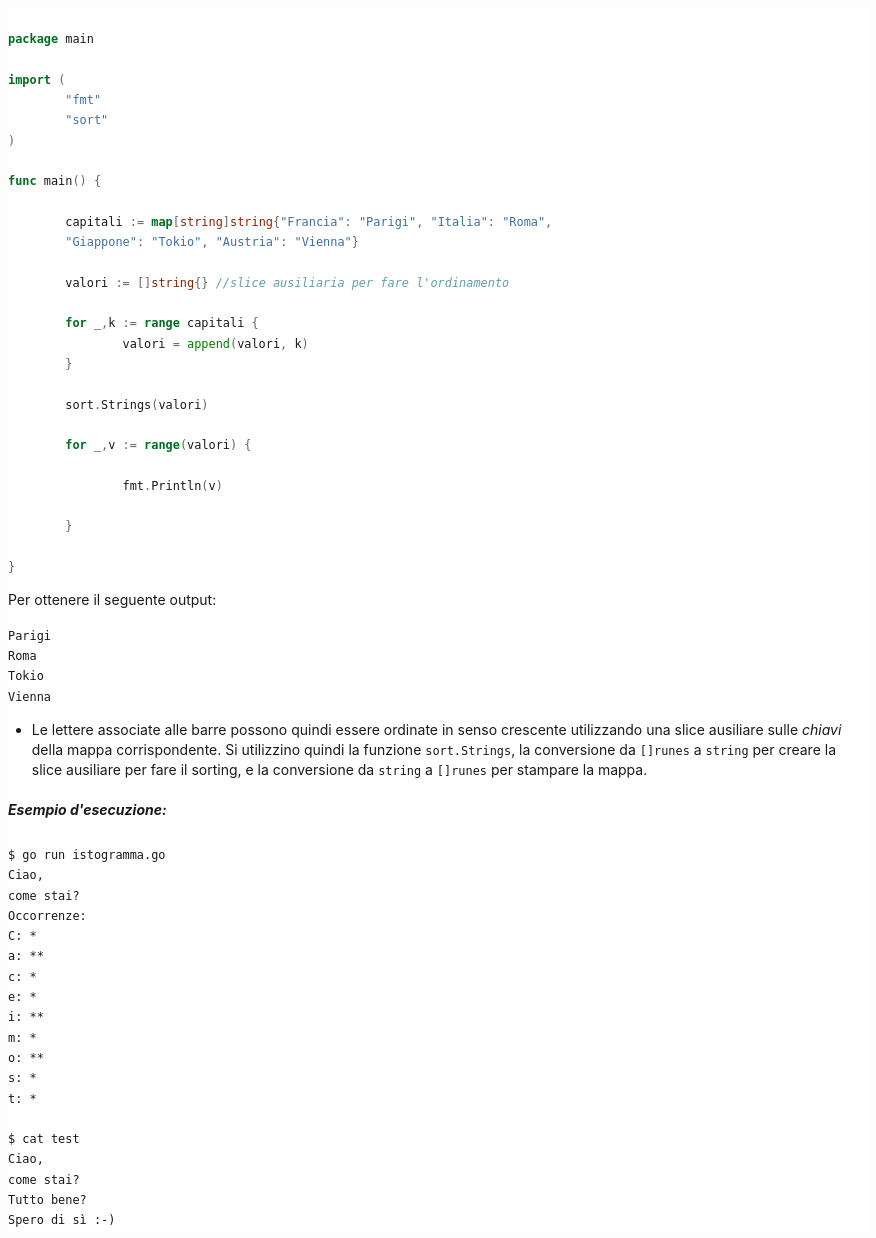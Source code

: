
 ```go

package main

import (
        "fmt"
        "sort"
)

func main() {

        capitali := map[string]string{"Francia": "Parigi", "Italia": "Roma",
        "Giappone": "Tokio", "Austria": "Vienna"}

        valori := []string{} //slice ausiliaria per fare l'ordinamento

        for _,k := range capitali {
                valori = append(valori, k)
        }

        sort.Strings(valori)

        for _,v := range(valori) {

                fmt.Println(v)

        }

}

```
Per ottenere il seguente output:
```text 
Parigi
Roma
Tokio
Vienna
```

* Le lettere associate alle barre possono quindi essere ordinate in senso crescente utilizzando una slice ausiliare sulle *chiavi* della mappa corrispondente. Si utilizzino quindi la funzione `sort.Strings`, la conversione da `[]runes` a `string` per creare la slice ausiliare per fare il sorting, e la conversione da `string` a `[]runes` per stampare la mappa.

##### Esempio d'esecuzione:

```text
$ go run istogramma.go
Ciao,
come stai?
Occorrenze:
C: *
a: **
c: *
e: *
i: **
m: *
o: **
s: *
t: *

$ cat test
Ciao,
come stai?
Tutto bene?
Spero di sì :-)
```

§ Exercise goal: Copy out the data verbatim, with no pictures.

§ Written answer:
Source code

:
 ```go

package main

import (
        "fmt"
        "sort"
)

func main() {

        capitali := map[string]string{"Francia": "Parigi", "Italia": "Roma",
        "Giappone": "Tokio", "Austria": "Vienna"}

        valori := []string{} //slice ausiliaria per fare l'ordinamento

        for _,k := range capitali {
                valori = append(valori, k)
        }

        sort.Strings(valori)

        for _,v := range(valori) {

                fmt.Println(v)

        }

}

```
Per ottenere il seguente output:
```text 
Parigi
Roma
Tokio
Vienna
```

* Le lettere associate alle barre possono quindi essere ordinate in senso crescente utilizzando una slice ausiliare sulle *chiavi* della mappa corrispondente. Si utilizzino quindi la funzione `sort.Strings`, la conversione da `[]runes` a `string` per creare la slice ausiliare per fare il sorting, e la conversione da `string` a `[]runes` per stampare la mappa.

##### Esempio d'esecuzione:

```text
$ go run istogramma.go
Ciao,
come stai?
Occorrenze:
C: *
a: **
c: *
e: *
i: **
m: *
o: **
s: *
t: *

$ cat test
Ciao,
come stai?
Tutto bene?
Spero di sì :-)
```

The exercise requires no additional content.